• **PROBLEM DESCRIPTION**:
Only a number is expected here: the count of lines in this data where "military" occurs.

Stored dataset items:

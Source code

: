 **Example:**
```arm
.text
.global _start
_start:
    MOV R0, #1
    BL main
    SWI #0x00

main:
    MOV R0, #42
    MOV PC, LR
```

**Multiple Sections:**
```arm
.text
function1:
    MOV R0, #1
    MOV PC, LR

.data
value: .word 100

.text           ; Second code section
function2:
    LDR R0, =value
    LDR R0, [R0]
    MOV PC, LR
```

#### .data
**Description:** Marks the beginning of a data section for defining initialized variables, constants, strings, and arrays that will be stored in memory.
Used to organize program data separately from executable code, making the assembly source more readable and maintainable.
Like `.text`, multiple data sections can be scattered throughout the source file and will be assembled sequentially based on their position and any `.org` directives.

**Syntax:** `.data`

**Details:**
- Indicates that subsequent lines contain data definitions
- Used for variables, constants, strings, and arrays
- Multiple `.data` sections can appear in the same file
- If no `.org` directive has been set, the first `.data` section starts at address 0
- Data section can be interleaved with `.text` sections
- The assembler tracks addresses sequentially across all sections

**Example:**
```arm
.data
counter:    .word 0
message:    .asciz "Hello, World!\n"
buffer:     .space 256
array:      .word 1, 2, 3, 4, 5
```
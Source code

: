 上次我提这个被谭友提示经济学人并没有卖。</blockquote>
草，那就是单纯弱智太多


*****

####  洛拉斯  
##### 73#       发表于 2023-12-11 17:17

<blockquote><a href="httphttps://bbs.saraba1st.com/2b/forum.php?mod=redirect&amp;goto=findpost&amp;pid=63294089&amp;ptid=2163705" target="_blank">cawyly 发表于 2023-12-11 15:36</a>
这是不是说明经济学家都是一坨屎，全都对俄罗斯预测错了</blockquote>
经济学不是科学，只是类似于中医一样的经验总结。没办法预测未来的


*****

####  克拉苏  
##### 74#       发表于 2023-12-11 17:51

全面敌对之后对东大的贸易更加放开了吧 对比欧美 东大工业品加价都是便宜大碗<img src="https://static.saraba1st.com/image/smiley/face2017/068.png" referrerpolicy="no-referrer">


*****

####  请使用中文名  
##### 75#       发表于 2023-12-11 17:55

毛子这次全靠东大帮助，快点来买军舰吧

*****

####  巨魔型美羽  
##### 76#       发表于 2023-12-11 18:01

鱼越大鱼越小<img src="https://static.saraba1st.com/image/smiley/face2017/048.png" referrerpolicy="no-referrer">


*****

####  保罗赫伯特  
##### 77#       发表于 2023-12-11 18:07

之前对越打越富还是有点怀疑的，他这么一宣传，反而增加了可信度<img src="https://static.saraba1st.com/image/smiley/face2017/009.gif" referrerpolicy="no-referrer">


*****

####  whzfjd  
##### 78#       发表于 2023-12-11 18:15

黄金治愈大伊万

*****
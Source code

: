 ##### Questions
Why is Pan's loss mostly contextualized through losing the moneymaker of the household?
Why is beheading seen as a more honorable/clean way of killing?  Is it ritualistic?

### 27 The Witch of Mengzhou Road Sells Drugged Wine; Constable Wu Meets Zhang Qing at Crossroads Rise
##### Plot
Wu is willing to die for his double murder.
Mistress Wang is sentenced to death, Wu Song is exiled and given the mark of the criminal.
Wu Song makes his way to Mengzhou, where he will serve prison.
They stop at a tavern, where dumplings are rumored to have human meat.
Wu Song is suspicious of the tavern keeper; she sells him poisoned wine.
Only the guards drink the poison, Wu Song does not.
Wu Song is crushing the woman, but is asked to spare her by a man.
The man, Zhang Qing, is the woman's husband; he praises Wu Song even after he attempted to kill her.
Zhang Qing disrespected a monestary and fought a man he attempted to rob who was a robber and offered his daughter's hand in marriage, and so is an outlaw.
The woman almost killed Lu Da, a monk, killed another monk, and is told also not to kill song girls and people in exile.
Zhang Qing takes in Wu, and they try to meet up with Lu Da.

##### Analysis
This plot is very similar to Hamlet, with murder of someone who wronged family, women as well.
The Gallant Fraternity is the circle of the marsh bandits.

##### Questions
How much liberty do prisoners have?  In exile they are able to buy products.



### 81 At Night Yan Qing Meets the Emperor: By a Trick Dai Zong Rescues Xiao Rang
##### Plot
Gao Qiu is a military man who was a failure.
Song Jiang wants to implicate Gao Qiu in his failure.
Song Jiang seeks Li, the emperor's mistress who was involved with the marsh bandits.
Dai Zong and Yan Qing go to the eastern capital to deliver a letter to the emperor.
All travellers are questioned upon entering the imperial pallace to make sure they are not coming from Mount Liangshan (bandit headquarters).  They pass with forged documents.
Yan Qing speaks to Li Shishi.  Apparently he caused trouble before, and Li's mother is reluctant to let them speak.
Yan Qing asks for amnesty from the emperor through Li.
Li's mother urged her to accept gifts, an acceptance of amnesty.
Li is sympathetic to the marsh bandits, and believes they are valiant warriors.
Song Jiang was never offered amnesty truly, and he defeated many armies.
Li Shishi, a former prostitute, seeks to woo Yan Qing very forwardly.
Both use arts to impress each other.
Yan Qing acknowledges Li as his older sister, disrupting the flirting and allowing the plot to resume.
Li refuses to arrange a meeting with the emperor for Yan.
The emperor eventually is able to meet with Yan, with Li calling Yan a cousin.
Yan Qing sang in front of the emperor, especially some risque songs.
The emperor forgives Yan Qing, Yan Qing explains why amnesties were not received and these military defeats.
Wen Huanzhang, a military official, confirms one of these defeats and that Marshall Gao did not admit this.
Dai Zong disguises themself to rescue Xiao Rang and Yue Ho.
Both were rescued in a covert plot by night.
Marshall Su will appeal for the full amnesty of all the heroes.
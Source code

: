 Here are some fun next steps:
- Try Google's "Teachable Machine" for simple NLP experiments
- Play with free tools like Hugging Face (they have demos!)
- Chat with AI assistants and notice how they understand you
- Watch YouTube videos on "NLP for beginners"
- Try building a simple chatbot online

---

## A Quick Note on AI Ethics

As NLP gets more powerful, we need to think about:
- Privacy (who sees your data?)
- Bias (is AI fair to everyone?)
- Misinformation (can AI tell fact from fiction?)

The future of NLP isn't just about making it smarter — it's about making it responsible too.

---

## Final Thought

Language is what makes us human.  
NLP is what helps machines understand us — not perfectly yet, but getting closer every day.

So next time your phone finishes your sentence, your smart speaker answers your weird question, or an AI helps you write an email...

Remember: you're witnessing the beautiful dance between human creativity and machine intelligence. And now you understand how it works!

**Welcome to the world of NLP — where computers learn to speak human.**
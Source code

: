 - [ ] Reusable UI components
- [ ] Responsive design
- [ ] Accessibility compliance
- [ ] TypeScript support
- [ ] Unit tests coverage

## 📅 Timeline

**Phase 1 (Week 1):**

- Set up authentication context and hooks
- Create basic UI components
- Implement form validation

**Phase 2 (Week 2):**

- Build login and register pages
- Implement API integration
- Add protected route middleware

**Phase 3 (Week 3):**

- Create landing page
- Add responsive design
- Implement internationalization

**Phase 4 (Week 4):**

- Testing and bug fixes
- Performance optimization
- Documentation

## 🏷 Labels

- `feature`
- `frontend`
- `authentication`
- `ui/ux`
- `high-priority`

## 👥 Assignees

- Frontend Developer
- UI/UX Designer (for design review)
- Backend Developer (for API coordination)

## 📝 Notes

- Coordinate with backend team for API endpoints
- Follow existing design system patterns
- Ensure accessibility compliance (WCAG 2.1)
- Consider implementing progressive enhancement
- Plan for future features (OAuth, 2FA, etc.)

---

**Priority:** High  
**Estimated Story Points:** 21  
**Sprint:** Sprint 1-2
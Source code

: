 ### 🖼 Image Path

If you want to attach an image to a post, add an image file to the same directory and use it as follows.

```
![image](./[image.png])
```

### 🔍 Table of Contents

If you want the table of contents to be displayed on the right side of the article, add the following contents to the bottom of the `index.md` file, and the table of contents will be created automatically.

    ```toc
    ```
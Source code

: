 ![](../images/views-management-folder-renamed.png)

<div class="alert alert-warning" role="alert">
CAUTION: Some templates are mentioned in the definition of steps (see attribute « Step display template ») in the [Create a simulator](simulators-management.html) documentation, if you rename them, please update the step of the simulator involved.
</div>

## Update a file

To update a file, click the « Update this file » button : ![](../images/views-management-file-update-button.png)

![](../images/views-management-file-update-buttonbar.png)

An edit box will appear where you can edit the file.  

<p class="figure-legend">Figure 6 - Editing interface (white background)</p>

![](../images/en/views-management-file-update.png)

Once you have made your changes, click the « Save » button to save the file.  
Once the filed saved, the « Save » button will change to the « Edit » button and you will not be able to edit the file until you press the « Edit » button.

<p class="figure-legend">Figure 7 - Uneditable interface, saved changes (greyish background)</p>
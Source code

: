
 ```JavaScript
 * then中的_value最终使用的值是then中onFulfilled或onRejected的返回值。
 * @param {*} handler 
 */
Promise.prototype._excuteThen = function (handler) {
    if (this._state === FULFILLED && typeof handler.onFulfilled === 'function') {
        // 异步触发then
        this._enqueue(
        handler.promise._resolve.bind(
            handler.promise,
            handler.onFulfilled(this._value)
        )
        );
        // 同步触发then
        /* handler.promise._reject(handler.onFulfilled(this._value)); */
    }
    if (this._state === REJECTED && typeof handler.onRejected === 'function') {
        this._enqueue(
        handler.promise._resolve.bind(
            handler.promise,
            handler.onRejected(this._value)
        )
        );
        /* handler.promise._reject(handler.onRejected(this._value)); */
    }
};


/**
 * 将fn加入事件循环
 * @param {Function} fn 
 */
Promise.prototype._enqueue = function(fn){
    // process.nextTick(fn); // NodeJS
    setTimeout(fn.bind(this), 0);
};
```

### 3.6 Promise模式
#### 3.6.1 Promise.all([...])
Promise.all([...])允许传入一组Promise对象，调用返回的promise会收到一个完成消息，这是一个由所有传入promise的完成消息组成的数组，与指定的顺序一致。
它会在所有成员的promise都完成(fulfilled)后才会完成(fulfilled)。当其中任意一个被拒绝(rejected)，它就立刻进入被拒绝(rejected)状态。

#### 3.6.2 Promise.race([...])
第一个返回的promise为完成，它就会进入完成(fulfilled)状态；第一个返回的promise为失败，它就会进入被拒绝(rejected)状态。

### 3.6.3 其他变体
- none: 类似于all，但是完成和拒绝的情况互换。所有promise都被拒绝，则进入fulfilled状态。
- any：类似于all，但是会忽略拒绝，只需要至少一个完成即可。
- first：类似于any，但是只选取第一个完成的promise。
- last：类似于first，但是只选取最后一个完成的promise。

• **WRITTEN SOLUTION**:
3